## BRIEF
For the records that follow, return only the count of lines containing the string "label".

## SUPPLIED DATA

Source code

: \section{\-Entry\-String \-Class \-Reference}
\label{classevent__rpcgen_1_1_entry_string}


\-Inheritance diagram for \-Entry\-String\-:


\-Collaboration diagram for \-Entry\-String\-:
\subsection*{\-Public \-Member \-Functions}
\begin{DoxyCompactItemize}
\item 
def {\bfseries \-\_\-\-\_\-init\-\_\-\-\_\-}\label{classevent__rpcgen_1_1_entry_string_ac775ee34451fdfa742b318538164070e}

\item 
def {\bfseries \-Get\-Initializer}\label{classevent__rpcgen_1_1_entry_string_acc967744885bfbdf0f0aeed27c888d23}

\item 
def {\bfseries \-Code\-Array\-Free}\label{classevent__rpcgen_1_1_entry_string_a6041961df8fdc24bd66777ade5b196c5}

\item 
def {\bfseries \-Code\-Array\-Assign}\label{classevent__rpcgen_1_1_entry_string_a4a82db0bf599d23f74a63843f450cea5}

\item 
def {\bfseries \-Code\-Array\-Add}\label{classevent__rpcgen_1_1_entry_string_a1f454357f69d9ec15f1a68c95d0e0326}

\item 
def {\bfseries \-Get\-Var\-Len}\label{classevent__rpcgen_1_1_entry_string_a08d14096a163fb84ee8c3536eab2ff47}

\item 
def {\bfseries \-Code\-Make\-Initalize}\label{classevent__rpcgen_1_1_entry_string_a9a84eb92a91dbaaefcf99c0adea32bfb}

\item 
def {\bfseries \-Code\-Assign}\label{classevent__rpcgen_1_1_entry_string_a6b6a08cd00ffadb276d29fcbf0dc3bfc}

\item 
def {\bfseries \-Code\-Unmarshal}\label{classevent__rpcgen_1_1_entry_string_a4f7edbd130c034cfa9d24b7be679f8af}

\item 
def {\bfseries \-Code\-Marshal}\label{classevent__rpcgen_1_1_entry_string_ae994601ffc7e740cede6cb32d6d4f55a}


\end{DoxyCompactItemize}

## ANSWER FOR THIS EXERCISE
11